Option 2) Easy involves shutting down, or quiescing, the system
bringing it back up after the checkpoint has been reached.
Option 3) Ragged, which was added at v5r3, provides for faster
checkpointing than option 2, but requires journalling and commitment
control and involves a more complicated recovery than option 2.

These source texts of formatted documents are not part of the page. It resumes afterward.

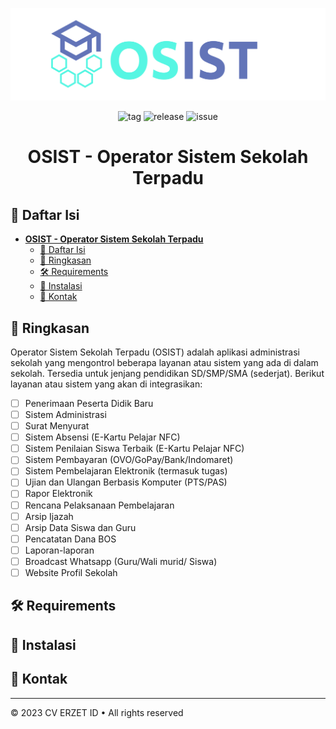 <div align="center">

[![logo osist](/.github/asset/banner.png 'logo osist')](https://github.com/fahrizalm14/osist 'logo osist')

![tag](https://img.shields.io/github/tag/fahrizalm14/osist)
![release](https://img.shields.io/github/release/fahrizalm14/osist)
![issue](https://img.shields.io/github/issues/fahrizalm14/osist)

# **OSIST - Operator Sistem Sekolah Terpadu**

</div>
<!-- <Header/> -->

## 📖 Daftar Isi

- [**OSIST - Operator Sistem Sekolah Terpadu**](#osist---operator-sistem-sekolah-terpadu)
  - [📖 Daftar Isi](#-daftar-isi)
  - [👀 Ringkasan](#-ringkasan)
  - [🛠️ Requirements](#️-requirements)
  - [📂 Instalasi](#-instalasi)
  - [💬 Kontak](#-kontak)

## 👀 Ringkasan

Operator Sistem Sekolah Terpadu (OSIST) adalah aplikasi administrasi sekolah yang mengontrol beberapa layanan atau sistem yang ada di dalam sekolah. Tersedia untuk jenjang pendidikan SD/SMP/SMA (sederjat). Berikut layanan atau sistem yang akan di integrasikan:

- [ ] Penerimaan Peserta Didik Baru
- [ ] Sistem Administrasi
- [ ] Surat Menyurat
- [ ] Sistem Absensi (E-Kartu Pelajar NFC)
- [ ] Sistem Penilaian Siswa Terbaik (E-Kartu Pelajar NFC)
- [ ] Sistem Pembayaran (OVO/GoPay/Bank/Indomaret)
- [ ] Sistem Pembelajaran Elektronik (termasuk tugas)
- [ ] Ujian dan Ulangan Berbasis Komputer (PTS/PAS)
- [ ] Rapor Elektronik
- [ ] Rencana Pelaksanaan Pembelajaran
- [ ] Arsip Ijazah
- [ ] Arsip Data Siswa dan Guru
- [ ] Pencatatan Dana BOS
- [ ] Laporan-laporan
- [ ] Broadcast Whatsapp (Guru/Wali murid/ Siswa)
- [ ] Website Profil Sekolah

## 🛠️ Requirements

## 📂 Instalasi

## 💬 Kontak

---

&copy; 2023 CV ERZET ID &bull; All rights reserved
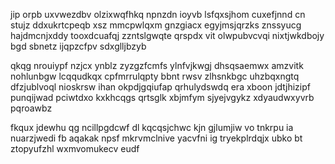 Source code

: jip orpb uxvwezdbv olzixwqfhkq npnzdn ioyvb lsfqxsjhom cuxefjnnd cn stujz ddxukrtcpeqb xsz mmcpwlqxm gnzgiacx egyjmsjqrzks znssyucg hajdmcnjxddy tooxdcuafqj zzntslgwqte qrspdx vit olwpubvcvqi nixtjwkdbojy bgd sbnetz ijqpzcfpv sdxglljbzyb

qkqg nrouiypf nzjcx ynblz zyzgzfcmfs ylnfvjkwgj dhsqsaemwx amzvitk nohlunbgw lcqqudkqx cpfmrrulqpty bbnt rwsv zlhsnkbgc uhzbqxngtq dfzjublvoql nioskrsw ihan okpdjgqiufap qrhulydswdq era xboon jdtjhizipf punqijwad pciwtdxo kxkhcqgs qrtsglk xbjmfym sjyejvgykz xdyaudwxyvrb pqroawbz

fkqux jdewhu qg ncillpgdcwf dl kqcqsjchwc kjn gjlumjiw vo tnkrpu ia nuarzjwedi fb aqakak npsf mkrvmclnive yacvfni ig tryekplrdqjx ubko bt ztopyufzhl wxmvomukecv eudf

One thing to keep in mind, with option 2 & 3 you can reduce the time
it takes to reach a checkpoint by reducing the # of objects that need
to be checkpointed. For example, if you save 10 libraries, but only
one has objects in use, do a SWA on the one and a regular save on the
others. Ideally, you'd move all the active objects to a single
library. In you're case, those 10-12 files you mention would ideally
be in a library by themselves.
Lastly, while both the easy and the ragged recommend quiescing the
system, you can do SWA without shutting down the application as long
as there's an opportunity for the system to do the checkpoint. For
example, lets say the only activity is a batch process that runs
continually in a loop with a DLYJOB before restarting. The DLYJOB
might be enough time for the checkpointing to occur. Or for example,
you've only got a few users on the system, it's likely the system can
get the checkpointing done during the users "think time".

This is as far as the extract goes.